*** Opening of MATERIAL PROVIDED ***

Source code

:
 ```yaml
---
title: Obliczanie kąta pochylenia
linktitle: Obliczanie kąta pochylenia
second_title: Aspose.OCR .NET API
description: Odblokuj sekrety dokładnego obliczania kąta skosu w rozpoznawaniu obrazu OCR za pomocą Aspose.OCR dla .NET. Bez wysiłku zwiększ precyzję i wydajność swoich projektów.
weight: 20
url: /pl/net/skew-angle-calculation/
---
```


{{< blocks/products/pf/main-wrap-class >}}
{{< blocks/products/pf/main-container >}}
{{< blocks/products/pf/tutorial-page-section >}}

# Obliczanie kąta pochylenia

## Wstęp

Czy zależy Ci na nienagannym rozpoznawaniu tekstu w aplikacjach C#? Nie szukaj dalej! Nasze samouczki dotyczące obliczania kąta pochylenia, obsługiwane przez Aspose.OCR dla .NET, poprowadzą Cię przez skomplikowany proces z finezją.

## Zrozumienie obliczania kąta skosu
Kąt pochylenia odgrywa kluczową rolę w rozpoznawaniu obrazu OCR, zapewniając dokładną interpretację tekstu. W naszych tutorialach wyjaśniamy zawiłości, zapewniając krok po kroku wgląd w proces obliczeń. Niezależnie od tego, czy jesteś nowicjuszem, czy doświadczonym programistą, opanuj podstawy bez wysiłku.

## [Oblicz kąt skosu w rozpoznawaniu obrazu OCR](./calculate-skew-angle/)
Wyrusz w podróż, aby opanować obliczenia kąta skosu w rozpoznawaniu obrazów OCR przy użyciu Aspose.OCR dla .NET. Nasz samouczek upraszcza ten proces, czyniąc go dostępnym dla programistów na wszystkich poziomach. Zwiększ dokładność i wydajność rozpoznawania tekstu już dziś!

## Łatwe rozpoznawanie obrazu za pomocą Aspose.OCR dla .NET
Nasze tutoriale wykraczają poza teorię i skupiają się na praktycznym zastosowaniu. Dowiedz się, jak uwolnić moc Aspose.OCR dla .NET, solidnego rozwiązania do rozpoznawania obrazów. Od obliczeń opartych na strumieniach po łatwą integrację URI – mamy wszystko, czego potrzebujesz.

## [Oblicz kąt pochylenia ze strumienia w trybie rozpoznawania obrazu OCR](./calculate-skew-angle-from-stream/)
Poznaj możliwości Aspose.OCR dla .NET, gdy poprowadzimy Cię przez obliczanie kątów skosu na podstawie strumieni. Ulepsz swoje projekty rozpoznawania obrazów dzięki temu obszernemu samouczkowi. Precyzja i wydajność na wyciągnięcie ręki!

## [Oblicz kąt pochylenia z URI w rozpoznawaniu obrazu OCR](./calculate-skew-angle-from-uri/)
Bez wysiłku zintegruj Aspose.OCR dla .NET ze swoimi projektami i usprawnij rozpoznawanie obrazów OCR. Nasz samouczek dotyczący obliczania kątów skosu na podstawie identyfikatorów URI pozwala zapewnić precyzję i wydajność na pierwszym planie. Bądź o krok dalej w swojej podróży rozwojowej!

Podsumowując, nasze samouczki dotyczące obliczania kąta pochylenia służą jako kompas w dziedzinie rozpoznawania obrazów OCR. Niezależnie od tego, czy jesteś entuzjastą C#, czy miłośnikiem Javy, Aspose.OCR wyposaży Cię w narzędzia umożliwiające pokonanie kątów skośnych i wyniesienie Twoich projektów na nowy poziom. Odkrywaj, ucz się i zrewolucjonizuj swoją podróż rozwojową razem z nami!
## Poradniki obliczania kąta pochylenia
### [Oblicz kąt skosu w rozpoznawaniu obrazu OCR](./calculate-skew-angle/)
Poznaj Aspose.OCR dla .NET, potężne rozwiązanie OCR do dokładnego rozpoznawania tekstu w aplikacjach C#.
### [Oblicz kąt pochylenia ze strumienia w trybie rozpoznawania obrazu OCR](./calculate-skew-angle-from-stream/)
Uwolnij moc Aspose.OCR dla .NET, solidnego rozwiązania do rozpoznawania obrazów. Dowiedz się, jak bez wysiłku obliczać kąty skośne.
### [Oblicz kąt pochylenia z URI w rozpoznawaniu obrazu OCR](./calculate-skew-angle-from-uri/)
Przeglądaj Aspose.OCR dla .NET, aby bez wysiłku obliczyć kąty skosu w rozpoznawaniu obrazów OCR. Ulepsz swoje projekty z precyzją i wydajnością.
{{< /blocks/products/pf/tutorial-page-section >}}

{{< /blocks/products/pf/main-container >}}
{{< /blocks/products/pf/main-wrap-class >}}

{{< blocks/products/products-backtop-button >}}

*** Close of MATERIAL PROVIDED ***
*** Opening of MATERIAL PROVIDED ***

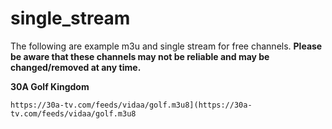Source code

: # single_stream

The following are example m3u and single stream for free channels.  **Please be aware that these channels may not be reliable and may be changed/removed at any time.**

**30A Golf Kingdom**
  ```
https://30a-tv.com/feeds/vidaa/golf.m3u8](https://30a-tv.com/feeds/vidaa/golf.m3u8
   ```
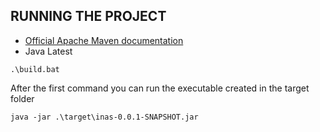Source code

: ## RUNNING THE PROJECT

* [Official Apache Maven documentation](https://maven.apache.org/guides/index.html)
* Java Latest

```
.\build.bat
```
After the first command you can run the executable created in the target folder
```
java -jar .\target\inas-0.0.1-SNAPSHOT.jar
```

*** Close of MATERIAL PROVIDED ***
*** Opening of MATERIAL PROVIDED ***

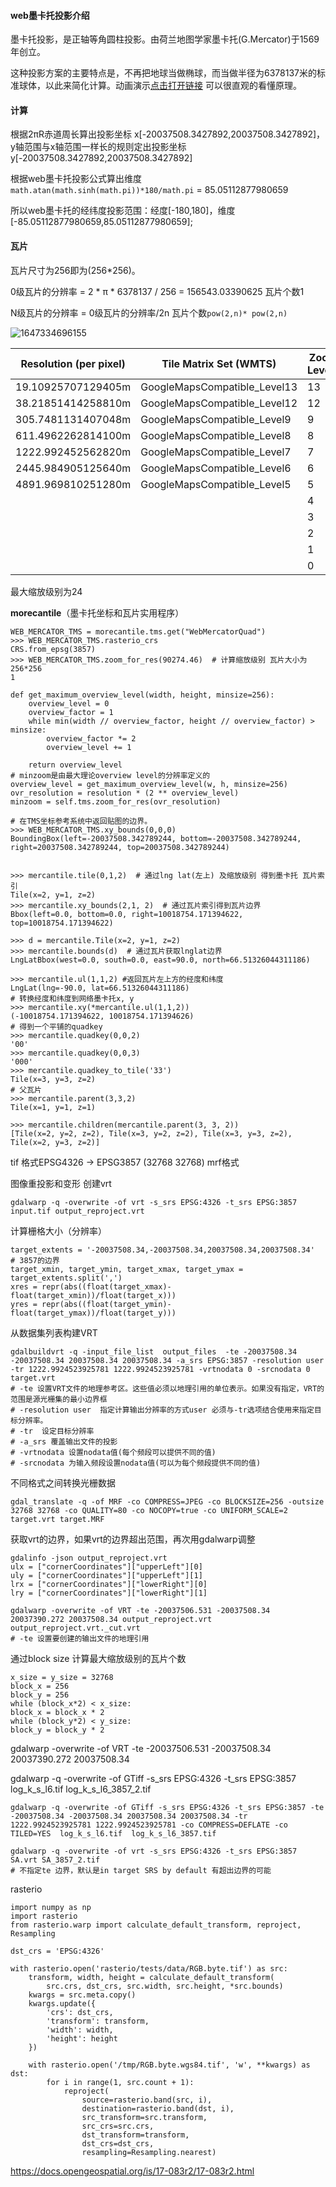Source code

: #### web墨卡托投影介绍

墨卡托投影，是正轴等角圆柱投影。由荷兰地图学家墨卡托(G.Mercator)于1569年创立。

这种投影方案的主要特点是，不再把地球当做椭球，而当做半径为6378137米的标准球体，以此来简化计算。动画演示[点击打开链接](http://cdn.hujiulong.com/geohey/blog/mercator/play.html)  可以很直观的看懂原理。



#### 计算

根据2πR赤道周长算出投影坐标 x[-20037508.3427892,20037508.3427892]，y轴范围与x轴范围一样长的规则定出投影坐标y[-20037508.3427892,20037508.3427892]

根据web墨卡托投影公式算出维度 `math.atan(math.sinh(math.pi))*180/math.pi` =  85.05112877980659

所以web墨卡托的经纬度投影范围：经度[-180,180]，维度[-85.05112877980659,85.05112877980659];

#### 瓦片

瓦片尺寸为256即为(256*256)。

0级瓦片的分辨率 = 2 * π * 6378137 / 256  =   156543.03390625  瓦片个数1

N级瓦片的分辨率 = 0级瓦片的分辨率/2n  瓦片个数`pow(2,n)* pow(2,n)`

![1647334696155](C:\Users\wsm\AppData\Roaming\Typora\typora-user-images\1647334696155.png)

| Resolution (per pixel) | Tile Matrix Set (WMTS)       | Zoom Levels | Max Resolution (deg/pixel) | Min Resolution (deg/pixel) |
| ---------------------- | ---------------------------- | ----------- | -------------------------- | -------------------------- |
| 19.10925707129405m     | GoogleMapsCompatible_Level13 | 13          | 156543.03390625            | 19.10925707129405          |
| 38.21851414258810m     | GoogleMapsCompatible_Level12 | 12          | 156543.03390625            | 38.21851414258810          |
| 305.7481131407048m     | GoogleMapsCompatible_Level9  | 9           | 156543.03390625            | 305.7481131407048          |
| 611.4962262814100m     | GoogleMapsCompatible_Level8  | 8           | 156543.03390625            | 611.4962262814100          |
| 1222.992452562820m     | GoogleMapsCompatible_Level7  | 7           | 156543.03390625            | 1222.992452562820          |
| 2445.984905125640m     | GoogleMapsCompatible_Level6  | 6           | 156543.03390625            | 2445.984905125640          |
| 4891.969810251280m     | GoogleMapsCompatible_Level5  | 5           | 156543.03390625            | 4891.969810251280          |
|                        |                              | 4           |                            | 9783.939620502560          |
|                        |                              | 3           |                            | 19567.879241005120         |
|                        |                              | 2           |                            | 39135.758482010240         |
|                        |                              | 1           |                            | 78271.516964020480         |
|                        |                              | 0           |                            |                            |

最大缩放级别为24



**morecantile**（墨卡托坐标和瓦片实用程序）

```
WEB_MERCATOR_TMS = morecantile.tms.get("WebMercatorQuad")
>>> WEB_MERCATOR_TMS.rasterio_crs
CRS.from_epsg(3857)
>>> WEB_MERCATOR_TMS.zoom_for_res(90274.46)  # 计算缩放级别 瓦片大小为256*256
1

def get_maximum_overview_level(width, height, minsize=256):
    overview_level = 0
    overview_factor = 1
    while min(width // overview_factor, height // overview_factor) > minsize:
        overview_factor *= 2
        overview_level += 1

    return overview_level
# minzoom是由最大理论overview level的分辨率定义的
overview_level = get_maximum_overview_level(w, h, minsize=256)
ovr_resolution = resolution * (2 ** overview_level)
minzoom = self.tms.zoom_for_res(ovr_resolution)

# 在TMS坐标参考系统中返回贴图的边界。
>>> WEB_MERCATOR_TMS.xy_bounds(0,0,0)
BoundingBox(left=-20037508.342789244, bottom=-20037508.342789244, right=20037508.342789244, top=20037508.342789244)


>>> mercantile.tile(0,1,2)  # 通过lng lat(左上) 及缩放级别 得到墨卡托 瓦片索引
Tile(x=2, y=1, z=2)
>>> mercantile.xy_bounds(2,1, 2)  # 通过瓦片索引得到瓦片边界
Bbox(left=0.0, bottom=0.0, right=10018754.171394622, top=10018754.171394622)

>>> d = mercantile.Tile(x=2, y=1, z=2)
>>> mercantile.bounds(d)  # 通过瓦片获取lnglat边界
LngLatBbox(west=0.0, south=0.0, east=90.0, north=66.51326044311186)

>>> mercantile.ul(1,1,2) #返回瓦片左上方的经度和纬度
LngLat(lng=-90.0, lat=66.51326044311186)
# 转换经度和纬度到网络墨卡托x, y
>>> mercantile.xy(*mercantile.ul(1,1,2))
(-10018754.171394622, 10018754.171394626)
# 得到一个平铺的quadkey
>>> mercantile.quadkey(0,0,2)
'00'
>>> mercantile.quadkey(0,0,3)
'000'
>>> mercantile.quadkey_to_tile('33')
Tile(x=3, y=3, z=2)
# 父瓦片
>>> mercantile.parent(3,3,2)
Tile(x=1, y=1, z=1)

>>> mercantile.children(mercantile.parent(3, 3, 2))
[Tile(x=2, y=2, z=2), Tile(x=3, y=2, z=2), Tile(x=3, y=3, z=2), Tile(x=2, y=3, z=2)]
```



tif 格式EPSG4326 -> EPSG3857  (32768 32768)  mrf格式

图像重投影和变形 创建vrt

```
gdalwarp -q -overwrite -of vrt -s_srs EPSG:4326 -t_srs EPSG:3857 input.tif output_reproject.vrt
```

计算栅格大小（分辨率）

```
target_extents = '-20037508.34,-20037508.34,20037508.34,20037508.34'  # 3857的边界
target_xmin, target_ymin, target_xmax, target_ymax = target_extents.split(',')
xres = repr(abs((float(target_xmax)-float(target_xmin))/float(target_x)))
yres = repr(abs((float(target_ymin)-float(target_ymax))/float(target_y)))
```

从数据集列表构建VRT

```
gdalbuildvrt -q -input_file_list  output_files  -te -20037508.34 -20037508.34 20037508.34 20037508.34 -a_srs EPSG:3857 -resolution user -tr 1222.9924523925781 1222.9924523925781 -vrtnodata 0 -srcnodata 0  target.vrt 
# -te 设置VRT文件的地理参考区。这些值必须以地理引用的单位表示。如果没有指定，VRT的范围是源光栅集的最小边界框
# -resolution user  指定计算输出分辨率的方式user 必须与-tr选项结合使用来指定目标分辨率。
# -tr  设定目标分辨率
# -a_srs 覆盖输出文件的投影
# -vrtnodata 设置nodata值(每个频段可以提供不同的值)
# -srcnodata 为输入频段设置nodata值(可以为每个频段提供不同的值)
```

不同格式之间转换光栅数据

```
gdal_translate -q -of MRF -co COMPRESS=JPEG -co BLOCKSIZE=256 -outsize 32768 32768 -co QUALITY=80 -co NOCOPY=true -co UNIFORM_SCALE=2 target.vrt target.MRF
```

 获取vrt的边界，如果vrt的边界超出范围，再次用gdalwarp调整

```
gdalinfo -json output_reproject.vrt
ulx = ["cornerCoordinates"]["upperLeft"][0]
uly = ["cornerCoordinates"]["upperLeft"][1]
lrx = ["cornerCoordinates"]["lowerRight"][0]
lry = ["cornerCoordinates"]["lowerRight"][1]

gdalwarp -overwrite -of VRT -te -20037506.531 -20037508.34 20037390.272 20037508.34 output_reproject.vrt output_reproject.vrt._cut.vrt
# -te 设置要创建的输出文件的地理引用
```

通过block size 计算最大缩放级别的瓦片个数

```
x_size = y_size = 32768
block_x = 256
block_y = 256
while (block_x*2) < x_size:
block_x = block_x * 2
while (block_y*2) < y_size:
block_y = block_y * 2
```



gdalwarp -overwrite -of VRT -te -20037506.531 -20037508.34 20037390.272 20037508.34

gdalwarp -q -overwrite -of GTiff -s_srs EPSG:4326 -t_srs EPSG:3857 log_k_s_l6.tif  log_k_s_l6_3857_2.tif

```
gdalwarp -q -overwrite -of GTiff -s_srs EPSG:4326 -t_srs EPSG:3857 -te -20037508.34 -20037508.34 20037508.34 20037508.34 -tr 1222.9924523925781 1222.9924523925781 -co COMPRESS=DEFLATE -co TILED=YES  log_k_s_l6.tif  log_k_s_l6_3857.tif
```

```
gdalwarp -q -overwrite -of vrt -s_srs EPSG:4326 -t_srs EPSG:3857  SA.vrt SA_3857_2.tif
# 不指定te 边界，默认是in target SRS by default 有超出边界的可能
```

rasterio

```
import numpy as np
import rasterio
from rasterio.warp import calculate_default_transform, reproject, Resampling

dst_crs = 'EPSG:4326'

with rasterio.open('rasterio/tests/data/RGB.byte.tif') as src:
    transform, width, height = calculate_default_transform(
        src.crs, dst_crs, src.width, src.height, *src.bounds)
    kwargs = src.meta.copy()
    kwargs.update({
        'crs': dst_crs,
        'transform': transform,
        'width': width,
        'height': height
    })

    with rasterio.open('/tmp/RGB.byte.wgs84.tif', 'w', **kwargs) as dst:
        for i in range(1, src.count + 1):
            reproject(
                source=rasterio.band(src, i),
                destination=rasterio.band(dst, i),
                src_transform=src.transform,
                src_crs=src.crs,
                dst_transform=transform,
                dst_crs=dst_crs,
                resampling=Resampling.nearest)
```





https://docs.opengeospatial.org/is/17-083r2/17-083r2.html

*** Close of MATERIAL PROVIDED ***

Reproduce each line above that contains "section".

SOLUTION TO THIS EXERCISE —
{{< blocks/products/pf/tutorial-page-section >}}
{{< /blocks/products/pf/tutorial-page-section >}}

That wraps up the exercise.